Israel launched new deadly bombardments against the Gaza Strip on Saturday, the second day of attacks following the end of a week-long truce with Hamas and despite international pressure to extend the agreement.

Following the shelling, smoke billowed from Gaza, where the Health Ministry run by the Palestinian Islamist Hamas movement said 240 people were killed and 650 wounded since the truce expired on Friday.

The two sides blamed each other for the truce’s expiration on Friday, and Israel accused Hamas, an organization considered a terrorist organization by the United States, the European Union and Israel, of trying to attack it with rockets at the height of the truce and failing to submit a list of hostages to be released.

“We are now attacking Hamas military targets throughout the Gaza Strip,” Israel Defense Forces spokesman Jonathan Conricus said Saturday, saying the army struck more than 400 “terrorist targets” in the Palestinian territory since the end of the agreement.

The armed wing of Hamas received “the order to resume fighting” and to “defend the Gaza Strip,” said a source close to the group who asked not to be identified because he was not authorized to speak to journalists.

International authorities and humanitarian groups condemned the return to fighting.

“I deeply regret that military operations resumed in Gaza,” said UN Secretary General Antonio Guterres on X, before Twitter.

– Regional conflagration –

Fears of a larger regional conflict grew after the Syrian Defense Ministry reported Israeli shelling near Damascus.

The Syrian Observatory for Human Rights (OSDH), an NGO with a large network of sources in Syria, claimed that two fighters linked to the Lebanese Hezbollah movement were killed in these attacks. The Israeli military did not comment.

Earlier, Hamas ally Hezbollah reported the death of two of its members in Israeli shelling in southern Lebanon, where a civilian was also killed.

The conflict between Hamas and Israel erupted on October 7 when the Palestinian movement carried out an unprecedented attack on Israeli soil, killing some 1,200 people, mostly civilians, and kidnapping some 240, according to officials.

In response, Israel launched a military campaign, air and ground, that has left more than 15,000 people dead in the Gaza Strip, mostly civilians, according to officials of Hamas, which has ruled the Palestinian territory since 2007.

– “The mother of all beatings” –

Since the start of the war, 110 hostages have been released, 105 thanks to the truce agreement between the two sides. However, the Israeli army claimed Saturday that five of those taken by Hamas were killed and that the group is holding “136 hostages, including 17 women and children.”

The truce saw scenes of joy as freed hostages were reunited with their families, and jubilation in the occupied West Bank as Palestinian prisoners were released from Israeli jails.

U.S. chief diplomat Antony Blinken told reporters in Dubai that his country remains “intensely focused” on freeing hostages and resuming “the process that worked for seven days” under the truce.

“We’re going to continue to work with Israel, Egypt and Qatar to reimplement the pause,” U.S. Defense Secretary Lloyd Austin said Friday.
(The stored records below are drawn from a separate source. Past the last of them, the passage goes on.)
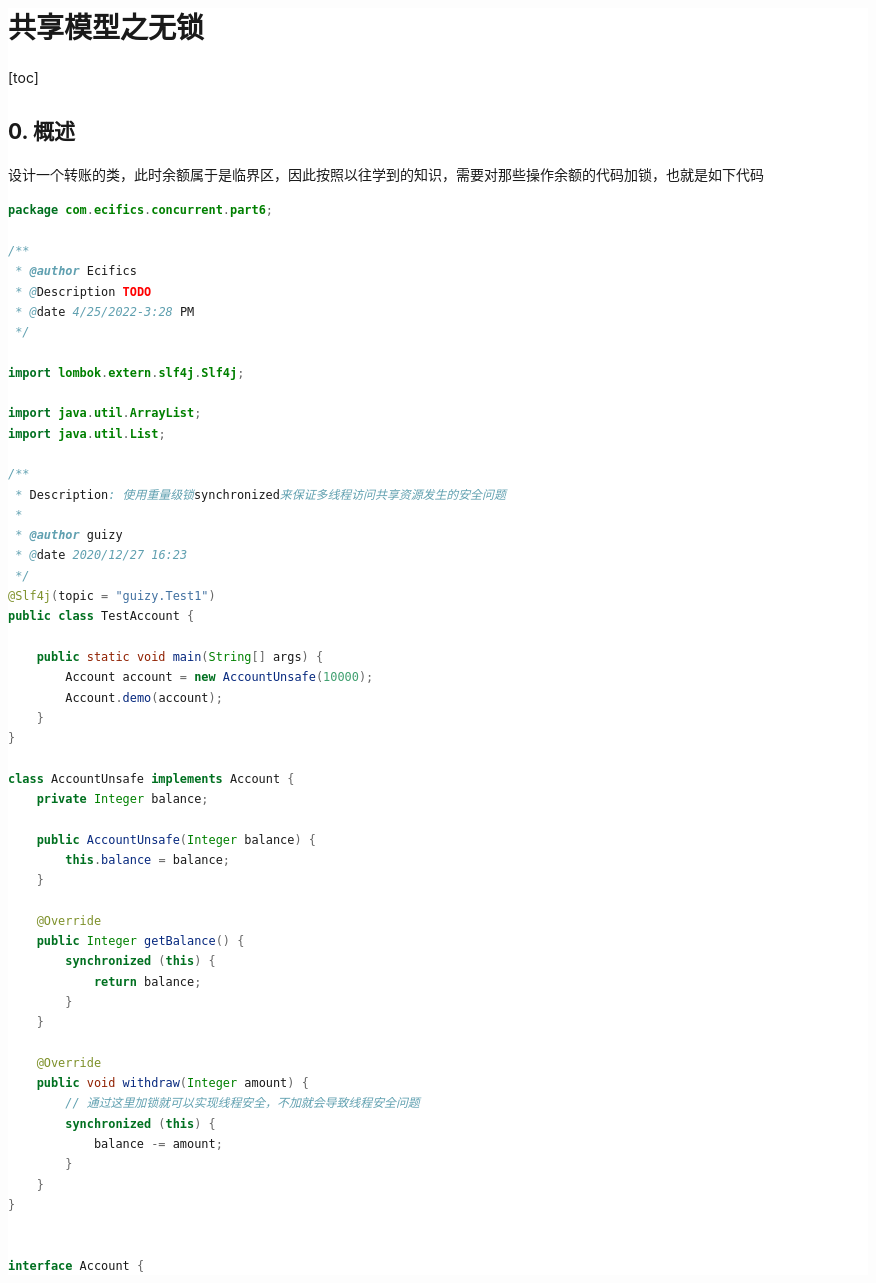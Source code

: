 

# 共享模型之无锁

[toc]

## 0. 概述

设计一个转账的类，此时余额属于是临界区，因此按照以往学到的知识，需要对那些操作余额的代码加锁，也就是如下代码

```java
package com.ecifics.concurrent.part6;

/**
 * @author Ecifics
 * @Description TODO
 * @date 4/25/2022-3:28 PM
 */

import lombok.extern.slf4j.Slf4j;

import java.util.ArrayList;
import java.util.List;

/**
 * Description: 使用重量级锁synchronized来保证多线程访问共享资源发生的安全问题
 *
 * @author guizy
 * @date 2020/12/27 16:23
 */
@Slf4j(topic = "guizy.Test1")
public class TestAccount {

    public static void main(String[] args) {
        Account account = new AccountUnsafe(10000);
        Account.demo(account);
    }
}

class AccountUnsafe implements Account {
    private Integer balance;

    public AccountUnsafe(Integer balance) {
        this.balance = balance;
    }

    @Override
    public Integer getBalance() {
        synchronized (this) {
            return balance;
        }
    }

    @Override
    public void withdraw(Integer amount) {
        // 通过这里加锁就可以实现线程安全，不加就会导致线程安全问题
        synchronized (this) {
            balance -= amount;
        }
    }
}


interface Account {
```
But Israeli government spokesman Eylon Levy noted that “for choosing to keep our women, Hamas will take the mother of all beatings.”

Hamas claims it proposed handing over the bodies of a woman and her two children, one of them a baby, in talks to extend the truce, but Israeli officials refused to comment on what they described as “propaganda” by the Islamists.

– “Horror movie” –

Guterres warned of a “humanitarian catastrophe” in Gaza where, according to the UN, 1.7 million people have been displaced and lack food, water and other goods because of Israel’s siege of the narrow territory.

The Palestinian Red Crescent announced on Friday night that Israel “informed all the NGOs and agencies” that sent aid to the Rafah border crossing with Egypt that “the entry of aid trucks was suspended until further notice”.

Officials at the Rafah post confirmed that aid is still accumulating but that no trucks have entered since the truce ended.

“The health service is on its knees,” Rob Holden of the World Health Organization (WHO) told reporters in Gaza. “It’s like a horror movie,” he added.

In a bed at Nasser Hospital in Khan Younis, Amal Abu Dagga wept, her veil covered in blood.

“I don’t even know what happened to my children,” he declared.

On Friday, the Israeli army published a map of “evacuation zones” in the Gaza Strip for residents to be “evacuated from specific sites if needed for their safety.”

It also sent SMS to residents in several areas of Gaza warning them that it was going to begin “a crushing military attack on their area of residence with a view to eliminating the Hamas terrorist organization.”